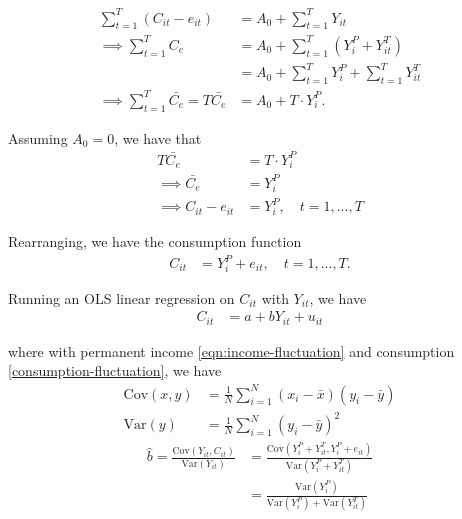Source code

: \documentclass{article}
\newcommand{\cov}[1]{\mathrm{Cov}\left(#1\right)}
\newcommand{\var}[1]{\mathrm{Var}\left(#1\right)}
\begin{document}
        \begin{align}
            \sum_{t=1}^T \left(C_{it} - e_{it}\right)
            &= A_0 + \sum_{t=1}^T Y_{it}
            \\ \implies
            \sum_{t=1}^T C_e
            &= A_0 + \sum_{t=1}^T (Y_{i}^P + Y_{it}^T)
            \\
            &= A_0 + \sum_{t=1}^T Y_{i}^P + \sum_{t=1}^T Y_{it}^T
            \\ \implies
            \sum_{t=1}^T \bar{C_e}
            = T \bar{C_e}
            &= A_0 + T \cdot Y_{i}^P.
        \end{align}
        
        Assuming $A_0 = 0$, we have that
        \begin{align}
            T \bar{C_e} &= T \cdot Y_{i}^P
            \\
            \implies 
            \bar{C_e} &= Y_{i}^P
            \\
            \implies
            C_{it} - e_{it} &= Y_{i}^P, \quad t = 1, ..., T
        \end{align}    
        
        Rearranging, we have the consumption function
        \begin{align}
            C_{it} &= Y_{i}^P + e_{it}, \quad t = 1, ..., T.
            \label{consumption-fluctuation}
        \end{align}
    
        Running an OLS linear regression on $C_{it}$ with $Y_{it}$, we have
        \begin{align}
            C_{it} &= a + b Y_{it} + u_{it}
            \label{eqn:consumption-regression}
        \end{align}
        
        where with permanent income \eqref{eqn:income-fluctuation} and consumption \eqref{consumption-fluctuation}, we have
        \begin{align}
            \cov{x, y} &= \frac{1}{N}\sum_{i=1}^N(x_i - \bar{x})(y_i - \bar{y}) \\
            \var{y} &= \frac{1}{N}\sum_{i=1}^N(y_i - \bar{y})^2
        \end{align}
        \begin{align}
            \hat{b}
            = \frac{ \cov{Y_{it}, C_{it}} }{ \var{Y_{it}} }
            &= \frac{ \cov{Y_{i}^P + Y_{it}^T, Y_{i}^P + e_{it}} }{ \var{Y_{i}^P + Y_{it}^T} }
            \\
            &= \frac{ \var{Y_{i}^P} }{ \var{Y_{i}^P} + \var{Y_{it}^T} }
            \label{eqn:regression-bhat}
        \end{align}
        
\end{document}
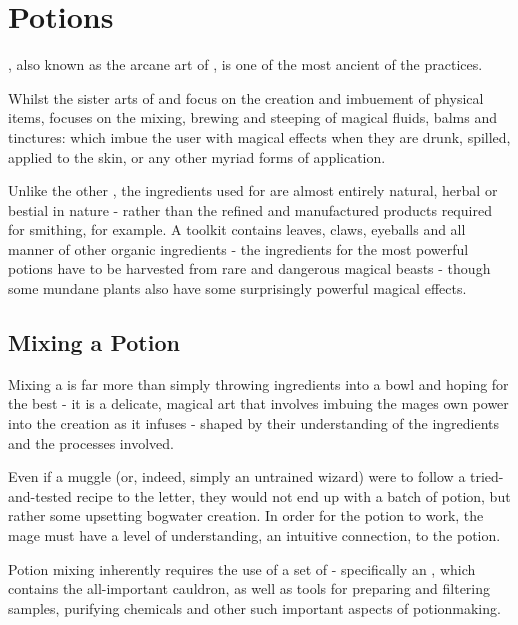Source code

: \chapter{Potions}

, also known as the arcane art of , is one of the most ancient of the  practices.

Whilst the sister arts of  and  focus on the creation and imbuement of physical items,  focuses on the mixing, brewing and steeping of magical fluids, balms and tinctures:  which imbue the user with magical effects when they are drunk, spilled, applied to the skin, or any other myriad forms of application. 

Unlike the other , the ingredients used for  are almost entirely natural, herbal or bestial in nature - rather than the refined and manufactured products required for smithing, for example. A  toolkit contains leaves, claws, eyeballs and all manner of other organic ingredients - the ingredients for the most powerful potions have to be harvested from rare and dangerous magical beasts - though some mundane plants also have some surprisingly powerful magical effects. 

\section{Mixing a Potion}

Mixing a  is far more than simply throwing ingredients into a bowl and hoping for the best - it is a delicate, magical art that involves imbuing the mages own power into the creation as it infuses - shaped by their understanding of the ingredients and the processes involved. 

Even if a muggle (or, indeed, simply an untrained wizard) were to follow a tried-and-tested recipe to the letter, they would not end up with a batch of  potion, but rather some upsetting bogwater creation. In order for the potion to work, the mage must have a level of understanding, an intuitive connection, to the potion. 

Potion mixing inherently requires the use of a set of  - specifically an , which contains the all-important cauldron, as well as tools for preparing and filtering samples, purifying chemicals 
and other such important aspects of potionmaking.

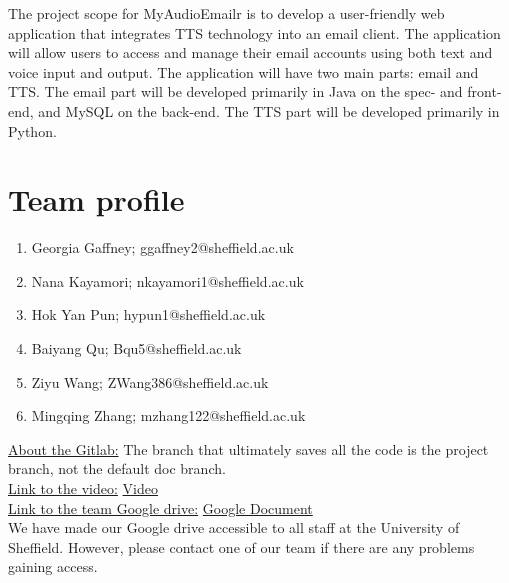 \documentclass{article}
\begin{document}
The project scope for MyAudioEmailr is to develop a user-friendly web application that integrates TTS technology into an email client. The application will allow users to access and manage their email accounts using both text and voice input and output. The application will have two main parts: email and TTS. The email part will be developed primarily in Java on the spec- and front-end, and MySQL on the back-end. The TTS part will be developed primarily in Python.


\section{Team profile}
\begin{enumerate}
  \item Georgia Gaffney; ggaffney2@sheffield.ac.uk
  \item Nana Kayamori; nkayamori1@sheffield.ac.uk
  \item Hok Yan Pun; hypun1@sheffield.ac.uk
  \item Baiyang Qu; Bqu5@sheffield.ac.uk
  \item Ziyu Wang; ZWang386@sheffield.ac.uk
  \item Mingqing Zhang; mzhang122@sheffield.ac.uk
\end{enumerate}
\underline{About the Gitlab:} The branch that ultimately saves all the code is the project branch, not the default doc branch. 
\\
\underline{Link to the video:}
\href{https://git.shefcompsci.org.uk/com6103-2022-23/team02/project/-/blob/project/video/MyAudioEmailr%20(Team%202).mp4}{Video}
\\
\underline{Link to the team Google drive:}
\href{https://drive.google.com/drive/folders/1L\_B7ax4ZjqrkdyzbJagLgAt-GhVxp-QS?usp=sharing}{Google Document}
\\
We have made our Google drive accessible to all staff at the University of Sheffield. However, please contact one of our team if there are any problems gaining access.
\end{document}
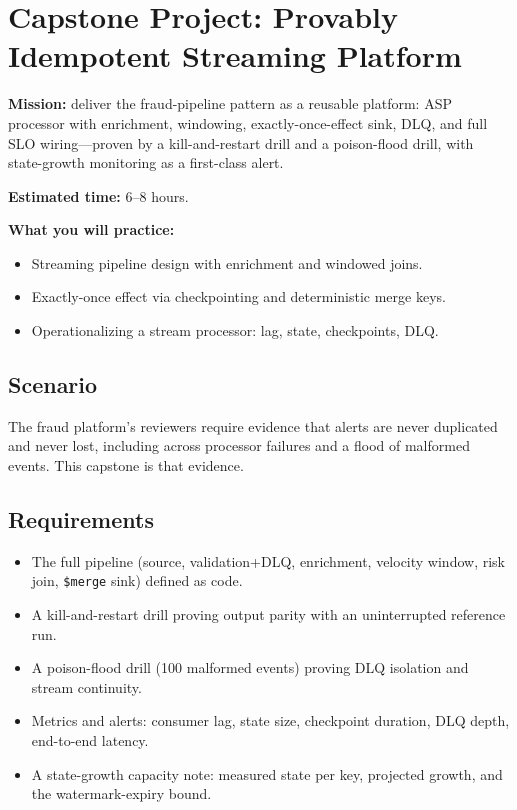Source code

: \section{Capstone Project: Provably Idempotent Streaming Platform}\label{sec:ch15-capstone}

\begin{capstonebox}
\textbf{Mission:} deliver the fraud-pipeline pattern as a reusable platform: ASP processor with enrichment, windowing, exactly-once-effect sink, DLQ, and full SLO wiring---proven by a kill-and-restart drill and a poison-flood drill, with state-growth monitoring as a first-class alert.

\textbf{Estimated time:} 6--8 hours.

\textbf{What you will practice:}
\begin{itemize}
    \item Streaming pipeline design with enrichment and windowed joins.
    \item Exactly-once effect via checkpointing and deterministic merge keys.
    \item Operationalizing a stream processor: lag, state, checkpoints, DLQ.
\end{itemize}
\end{capstonebox}

\subsection*{Scenario}
The fraud platform's reviewers require evidence that alerts are never duplicated and never lost, including across processor failures and a flood of malformed events. This capstone is that evidence.

\subsection*{Requirements}
\begin{itemize}
    \item The full pipeline (source, validation+DLQ, enrichment, velocity window, risk join, \texttt{\$merge} sink) defined as code.
    \item A kill-and-restart drill proving output parity with an uninterrupted reference run.
    \item A poison-flood drill (100 malformed events) proving DLQ isolation and stream continuity.
    \item Metrics and alerts: consumer lag, state size, checkpoint duration, DLQ depth, end-to-end latency.
    \item A state-growth capacity note: measured state per key, projected growth, and the watermark-expiry bound.
\end{itemize}

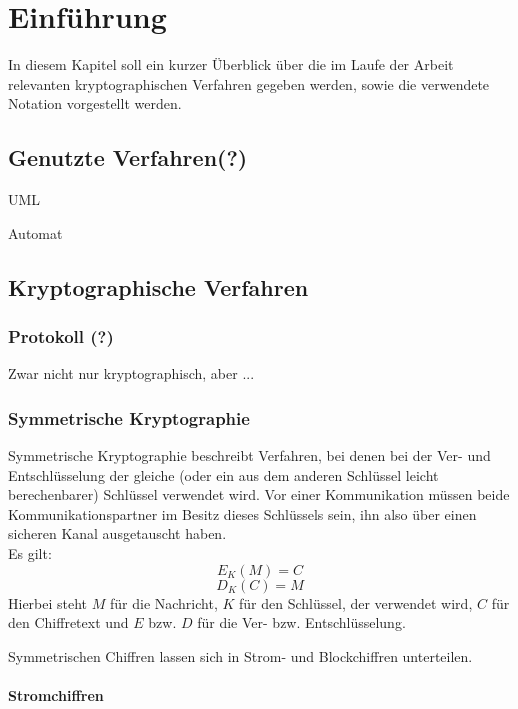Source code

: \chapter{Einführung}

\label{cha_cryptographic_techniques}

In diesem Kapitel soll ein kurzer Überblick über die im Laufe der Arbeit relevanten kryptographischen Verfahren gegeben werden, sowie die verwendete Notation vorgestellt werden.

\section{Genutzte Verfahren(?)}

UML

Automat



\section{Kryptographische Verfahren}


\subsection{Protokoll (?)}

Zwar nicht nur kryptographisch, aber ...

\subsection{Symmetrische Kryptographie}

Symmetrische Kryptographie beschreibt Verfahren, bei denen bei der Ver- und Entschlüsselung der gleiche (oder ein aus dem anderen Schlüssel leicht berechenbarer) Schlüssel verwendet wird. Vor einer Kommunikation müssen beide Kommunikationspartner im Besitz dieses Schlüssels sein, ihn also über einen sicheren Kanal ausgetauscht haben.\\
Es gilt:
\[E_K(M)=C\] 
\[D_K(C)=M\] 
Hierbei steht \(M\) für die Nachricht, \(K\) für den Schlüssel, der verwendet wird, \(C\) für den Chiffretext und \(E\) bzw. \(D\) für die Ver- bzw. Entschlüsselung.

Symmetrischen Chiffren lassen sich in Strom- und Blockchiffren unterteilen.

\subsubsection{Stromchiffren}

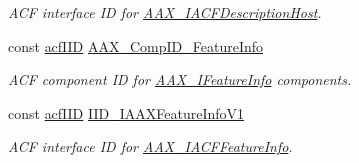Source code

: \begin{Indent}
\begin{DoxyCompactItemize}
\begin{DoxyCompactList}\small\item\em A\+CF interface ID for \mbox{\hyperlink{a01649}{A\+A\+X\+\_\+\+I\+A\+C\+F\+Description\+Host}}. \end{DoxyCompactList}\item 
const \mbox{\hyperlink{a00269_a59df0b41744eee7a066787aaedf97f67}{acf\+I\+ID}} \mbox{\hyperlink{a00683_aae0f0aac0bf016668407259eb98a0c81}{A\+A\+X\+\_\+\+Comp\+I\+D\+\_\+\+Feature\+Info}}
\begin{DoxyCompactList}\small\item\em A\+CF component ID for \mbox{\hyperlink{a01829}{A\+A\+X\+\_\+\+I\+Feature\+Info}} components. \end{DoxyCompactList}\item 
const \mbox{\hyperlink{a00269_a59df0b41744eee7a066787aaedf97f67}{acf\+I\+ID}} \mbox{\hyperlink{a00683_a4bc11f4b2a3f9c7ca9162c6b3689978e}{I\+I\+D\+\_\+\+I\+A\+A\+X\+Feature\+Info\+V1}}
\begin{DoxyCompactList}\small\item\em A\+CF interface ID for \mbox{\hyperlink{a01689}{A\+A\+X\+\_\+\+I\+A\+C\+F\+Feature\+Info}}. \end{DoxyCompactList}\end{DoxyCompactItemize}
\end{Indent}
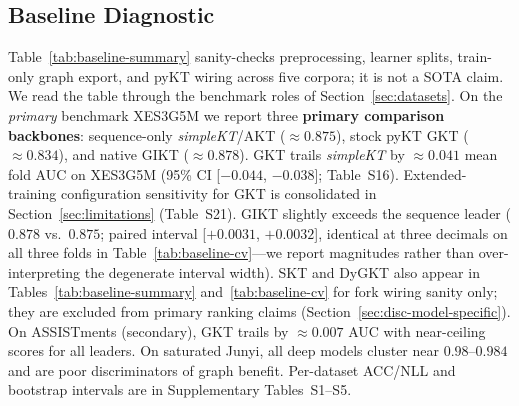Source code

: \documentclass[pdflatex,sn-mathphys-num]{sn-jnl}
\newcommand{\GKTdeltaci}{[$-0.044$, $-0.038$]}
\newcommand{\GIKTdeltaci}{[$+0.0031$, $+0.0032$]}
\begin{document}
\subsection{Baseline Diagnostic}
\label{sec:exp-baseline}

Table~\ref{tab:baseline-summary} sanity-checks preprocessing, learner splits,
train-only graph export, and pyKT wiring across five corpora; it is not a SOTA
claim. We read the table through the benchmark roles of Section~\ref{sec:datasets}.
On the \emph{primary} benchmark XES3G5M we report three \textbf{primary
comparison backbones}: sequence-only \textit{simpleKT}/AKT (${\approx}0.875$),
stock pyKT GKT (${\approx}0.834$), and native GIKT (${\approx}0.878$).
GKT trails \textit{simpleKT} by ${\approx}0.041$ mean fold AUC on XES3G5M
(95\% CI \GKTdeltaci{}; Table~S16). Extended-training configuration
sensitivity for GKT is consolidated in Section~\ref{sec:limitations}
(Table~S21). GIKT slightly exceeds the sequence leader
($0.878$ vs.\ $0.875$; paired interval \GIKTdeltaci{}, identical at three
decimals on all three folds in Table~\ref{tab:baseline-cv}---we report
magnitudes rather than over-interpreting the degenerate interval width).
SKT and DyGKT also appear in Tables~\ref{tab:baseline-summary}
and~\ref{tab:baseline-cv} for fork wiring sanity only; they are excluded from
primary ranking claims (Section~\ref{sec:disc-model-specific}).
On ASSISTments (secondary), GKT trails by ${\approx}0.007$ AUC with
near-ceiling scores for all leaders. On saturated Junyi, all deep models
cluster near $0.98$--$0.984$ and are poor discriminators of graph benefit.
Per-dataset ACC/NLL and bootstrap intervals are in Supplementary Tables~S1--S5.
\end{document}
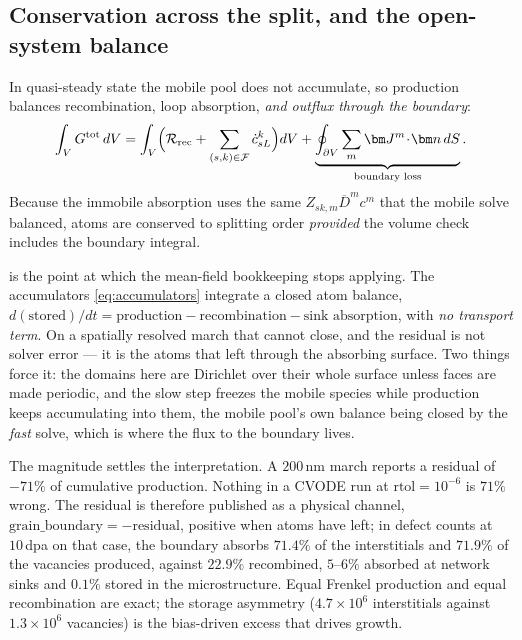 \documentclass{article}
\begin{document}
\subsection{Conservation across the split, and the open-system balance}
\label{sec:conservation}

In quasi-steady state the mobile pool does not accumulate, so production balances
recombination, loop absorption, \emph{and outflux through the boundary}:
\begin{equation}
  \int_{V}G^{\mathrm{tot}}\,dV
  =\int_{V}\Bigl(\mathcal R_{\mathrm{rec}}
     +\sum_{(s,k)\in\mathcal F}\dot c^{k}_{sL}\Bigr)dV
  +\underbrace{\oint_{\partial V}\sum_m\bm J^m\!\cdot\!\bm n\,dS}
              _{\text{boundary loss}}.
  \label{eq:cons_split}
\end{equation}
Because the immobile absorption uses the same $Z_{sk,m}\overline{D}^m c^m$ that
the mobile solve balanced, atoms are conserved to splitting order \emph{provided}
the volume check includes the boundary integral.

 is the point at which the mean-field bookkeeping stops
applying. The accumulators \cref{eq:accumulators} integrate a closed atom
balance, $d(\text{stored})/dt=\text{production}-\text{recombination}-
\text{sink absorption}$, with \emph{no transport term}. On a spatially resolved
march that cannot close, and the residual is not solver error --- it is the atoms
that left through the absorbing surface. Two things force it: the domains here
are Dirichlet over their whole surface unless faces are made periodic, and the
slow step freezes the mobile species while production keeps accumulating into
them, the mobile pool's own balance being closed by the \emph{fast} solve, which
is where the flux to the boundary lives.

The magnitude settles the interpretation. A $200\,$nm march reports a residual of
$-71\%$ of cumulative production. Nothing in a CVODE run at
$\mathrm{rtol}=10^{-6}$ is $71\%$ wrong. The residual is therefore published as a
physical channel, $\text{grain\_boundary}=-\text{residual}$, positive when atoms
have left; in defect counts at $10\,$dpa on that case, the boundary absorbs
$71.4\%$ of the interstitials and $71.9\%$ of the vacancies produced, against
$22.9\%$ recombined, $5$--$6\%$ absorbed at network sinks and $0.1\%$ stored in
the microstructure. Equal Frenkel production and equal recombination are exact;
the storage asymmetry ($4.7\times10^{6}$ interstitials against $1.3\times10^{6}$
vacancies) is the bias-driven excess that drives growth.
\end{document}
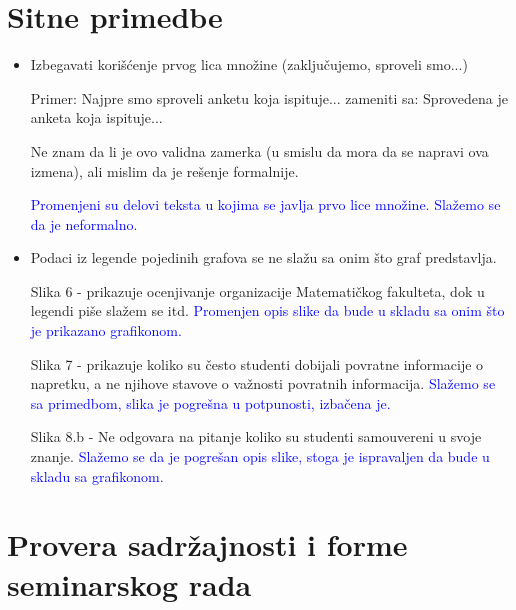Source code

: \documentclass[a4paper]{report}
\newcommand{\odgovor}[1]{\textcolor{blue}{#1}}
\begin{document}
 
 \section{Sitne primedbe}
 
 \begin{itemize}
     \item Izbegavati korišćenje prvog lica množine (zaključujemo, sproveli smo...)
     
           Primer: Najpre smo sproveli anketu koja ispituje... zameniti sa: Sprovedena je anketa koja ispituje...
           
           Ne znam da li je ovo validna zamerka (u smislu da mora da se napravi ova izmena), ali mislim da je rešenje formalnije.
 
         \odgovor{Promenjeni su delovi teksta u kojima se javlja prvo lice množine. Slažemo se da je neformalno.}
           
     \item Podaci iz legende pojedinih grafova se ne slažu sa onim što graf predstavlja. 
 
           Slika 6 - prikazuje ocenjivanje organizacije Matematičkog fakulteta, dok u legendi piše slažem se itd.
         \odgovor{Promenjen opis slike da bude u skladu sa onim što je prikazano grafikonom.}
             
           Slika 7 - prikazuje koliko su često studenti dobijali povratne informacije o napretku, a ne njihove stavove o važnosti povratnih informacija. 
         \odgovor{Slažemo se sa primedbom, slika je pogrešna u potpunosti, izbačena je.}
 
           Slika 8.b - Ne odgovara na pitanje koliko su studenti samouvereni u svoje znanje.
         \odgovor{Slažemo se da je pogrešan opis slike, stoga je ispravaljen da bude u skladu sa grafikonom.}
         
 \end{itemize}
 
 
 \section{Provera sadržajnosti i forme seminarskog rada}
 
\end{document}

___

**WORK TASK**. Give the number of lines in the data above that contain the word "production", with no accompanying text.

**EXERCISE RESPONSE**. 5